おまけに寝るときも“その場で適当に”というから実にステレオタイプなエンジニア像である。
「ナルエル。ひとつだけ約束しろ」
いっぺん釘を刺しておくべきだろうなと、俺は過去の自分を棚に上げる。オッサンでも見てて辛い姿なのに、若い女の子でそれをやられるのは耐えられん。
どうも目付きがキツくなってしまったようで、元マッドエンジニアなガールは神妙な顔で向き直る。
「もちろん。置いてもらえるなら、わたしはなんだって……」
「そうじゃない。居たければ好きなだけ居ろよ。助けが要るなら手を貸すし、やりたいことがあるなら協力する。でも、飯はちゃんと、まともなものを食え。そして、夜はちゃんと寝ろ。ベッドでな」
ポカーンとした顔で見る。なんだその宇宙人を見るような目は。
「なぜ」
「その疑問が出る時点でおかしいと自覚しろよ。わかるけど。目の前の作業にのめり込む気持ちも、他の問題が時間の無駄だと思いがちなのもな」
経験としてわかってないのか、若いから無理が利くのか。
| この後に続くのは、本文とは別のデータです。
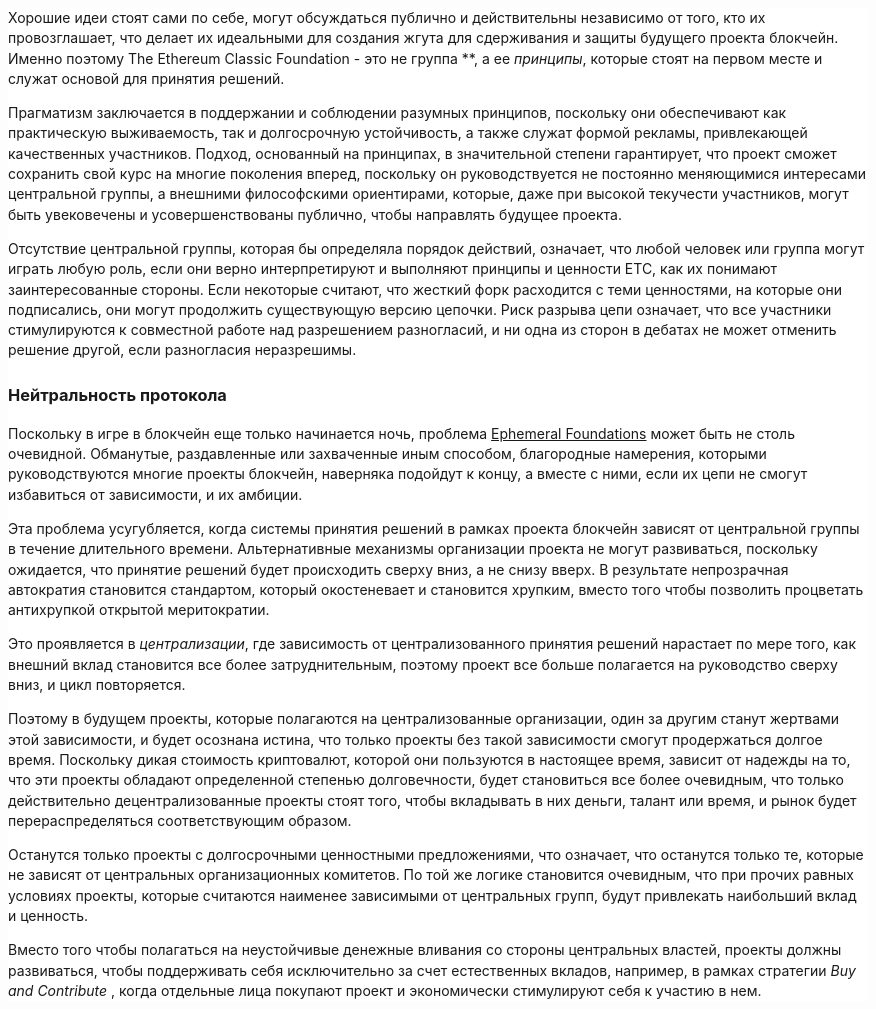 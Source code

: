 Хорошие идеи стоят сами по себе, могут обсуждаться публично и действительны независимо от того, кто их провозглашает, что делает их идеальными для создания жгута для сдерживания и защиты будущего проекта блокчейн. Именно поэтому The Ethereum Classic Foundation - это не группа **, а ее *принципы*, которые стоят на первом месте и служат основой для принятия решений.

Прагматизм заключается в поддержании и соблюдении разумных принципов, поскольку они обеспечивают как практическую выживаемость, так и долгосрочную устойчивость, а также служат формой рекламы, привлекающей качественных участников. Подход, основанный на принципах, в значительной степени гарантирует, что проект сможет сохранить свой курс на многие поколения вперед, поскольку он руководствуется не постоянно меняющимися интересами центральной группы, а внешними философскими ориентирами, которые, даже при высокой текучести участников, могут быть увековечены и усовершенствованы публично, чтобы направлять будущее проекта.

Отсутствие центральной группы, которая бы определяла порядок действий, означает, что любой человек или группа могут играть любую роль, если они верно интерпретируют и выполняют принципы и ценности ETC, как их понимают заинтересованные стороны. Если некоторые считают, что жесткий форк расходится с теми ценностями, на которые они подписались, они могут продолжить существующую версию цепочки. Риск разрыва цепи означает, что все участники стимулируются к совместной работе над разрешением разногласий, и ни одна из сторон в дебатах не может отменить решение другой, если разногласия неразрешимы.

### Нейтральность протокола

Поскольку в игре в блокчейн еще только начинается ночь, проблема [Ephemeral Foundations](#the-ephemeral-foundation) может быть не столь очевидной. Обманутые, раздавленные или захваченные иным способом, благородные намерения, которыми руководствуются многие проекты блокчейн, наверняка подойдут к концу, а вместе с ними, если их цепи не смогут избавиться от зависимости, и их амбиции.

Эта проблема усугубляется, когда системы принятия решений в рамках проекта блокчейн зависят от центральной группы в течение длительного времени. Альтернативные механизмы организации проекта не могут развиваться, поскольку ожидается, что принятие решений будет происходить сверху вниз, а не снизу вверх. В результате непрозрачная автократия становится стандартом, который окостеневает и становится хрупким, вместо того чтобы позволить процветать антихрупкой открытой меритократии.

Это проявляется в _централизации_, где зависимость от централизованного принятия решений нарастает по мере того, как внешний вклад становится все более затруднительным, поэтому проект все больше полагается на руководство сверху вниз, и цикл повторяется.

Поэтому в будущем проекты, которые полагаются на централизованные организации, один за другим станут жертвами этой зависимости, и будет осознана истина, что только проекты без такой зависимости смогут продержаться долгое время. Поскольку дикая стоимость криптовалют, которой они пользуются в настоящее время, зависит от надежды на то, что эти проекты обладают определенной степенью долговечности, будет становиться все более очевидным, что только действительно децентрализованные проекты стоят того, чтобы вкладывать в них деньги, талант или время, и рынок будет перераспределяться соответствующим образом.

Останутся только проекты с долгосрочными ценностными предложениями, что означает, что останутся только те, которые не зависят от центральных организационных комитетов. По той же логике становится очевидным, что при прочих равных условиях проекты, которые считаются наименее зависимыми от центральных групп, будут привлекать наибольший вклад и ценность.

Вместо того чтобы полагаться на неустойчивые денежные вливания со стороны центральных властей, проекты должны развиваться, чтобы поддерживать себя исключительно за счет естественных вкладов, например, в рамках стратегии _Buy and Contribute_ , когда отдельные лица покупают проект и экономически стимулируют себя к участию в нем.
どうもピンときてないな。
もし本人が大丈夫だとしても、俺がそうして欲しくない。ここで共同生活を送るなら、特にだ。
「その日で終わる作業なら、しょうがない……ときもある。でも完成まで長い期間を費やすなら、日々の寝食を怠るな。後で必ず、結果に差が出る」
「ああ……うん。わかった」
「ずいぶん具体的ですね。ミーチャさんも、似たような暮らしだったからですか?」
ヘイゼルに言われて俺は首を振る。思い出したくない記憶がチラホラと脳裏に蘇る。そこらへんの駄菓子やら栄養ドリンクやらコーヒーシュガーやらで空腹を紛らせて、限界がきたら並べた椅子か床で寝てた。
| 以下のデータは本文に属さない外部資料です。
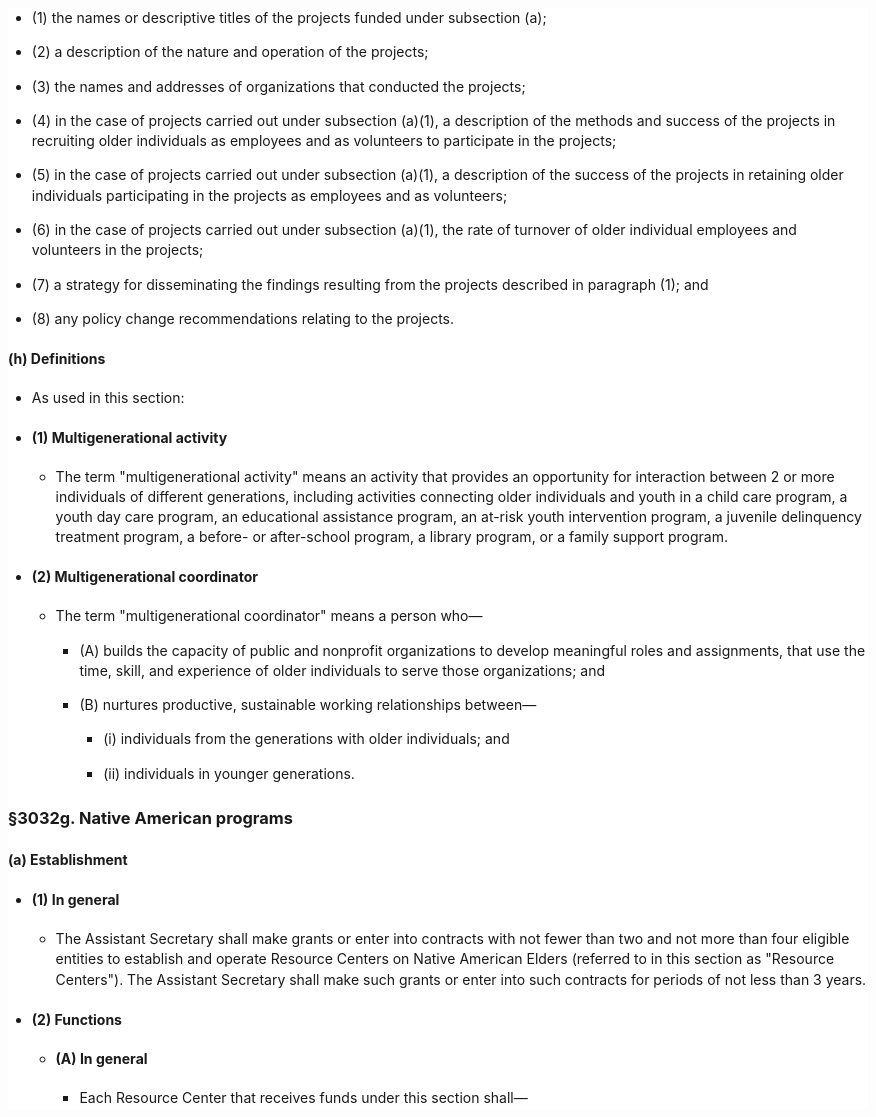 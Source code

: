   * (1) the names or descriptive titles of the projects funded under subsection (a);

  * (2) a description of the nature and operation of the projects;

  * (3) the names and addresses of organizations that conducted the projects;

  * (4) in the case of projects carried out under subsection (a)(1), a description of the methods and success of the projects in recruiting older individuals as employees and as volunteers to participate in the projects;

  * (5) in the case of projects carried out under subsection (a)(1), a description of the success of the projects in retaining older individuals participating in the projects as employees and as volunteers;

  * (6) in the case of projects carried out under subsection (a)(1), the rate of turnover of older individual employees and volunteers in the projects;

  * (7) a strategy for disseminating the findings resulting from the projects described in paragraph (1); and

  * (8) any policy change recommendations relating to the projects.

#### (h) Definitions
* As used in this section:

* #### (1) Multigenerational activity
  * The term "multigenerational activity" means an activity that provides an opportunity for interaction between 2 or more individuals of different generations, including activities connecting older individuals and youth in a child care program, a youth day care program, an educational assistance program, an at-risk youth intervention program, a juvenile delinquency treatment program, a before- or after-school program, a library program, or a family support program.

* #### (2) Multigenerational coordinator
  * The term "multigenerational coordinator" means a person who—

    * (A) builds the capacity of public and nonprofit organizations to develop meaningful roles and assignments, that use the time, skill, and experience of older individuals to serve those organizations; and

    * (B) nurtures productive, sustainable working relationships between—

      * (i) individuals from the generations with older individuals; and

      * (ii) individuals in younger generations.

### §3032g. Native American programs
#### (a) Establishment
* #### (1) In general
  * The Assistant Secretary shall make grants or enter into contracts with not fewer than two and not more than four eligible entities to establish and operate Resource Centers on Native American Elders (referred to in this section as "Resource Centers"). The Assistant Secretary shall make such grants or enter into such contracts for periods of not less than 3 years.

* #### (2) Functions
  * #### (A) In general
    * Each Resource Center that receives funds under this section shall—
覚えてないが、そのせいで死んだんじゃないかなと思う。
「……まあな。あと風呂にも入った方が良いぞ。俺は、えらいことになった」
こればっかりは、女の子には余計なお世話かもな。そう言いかけた俺はナルエルが深く頷くのを見て、余計なお世話じゃなかったことを知る。これ絶対、なんか身につまされるような体験があるわ。
若い娘さんなんだから、せめて風呂くらい入れ!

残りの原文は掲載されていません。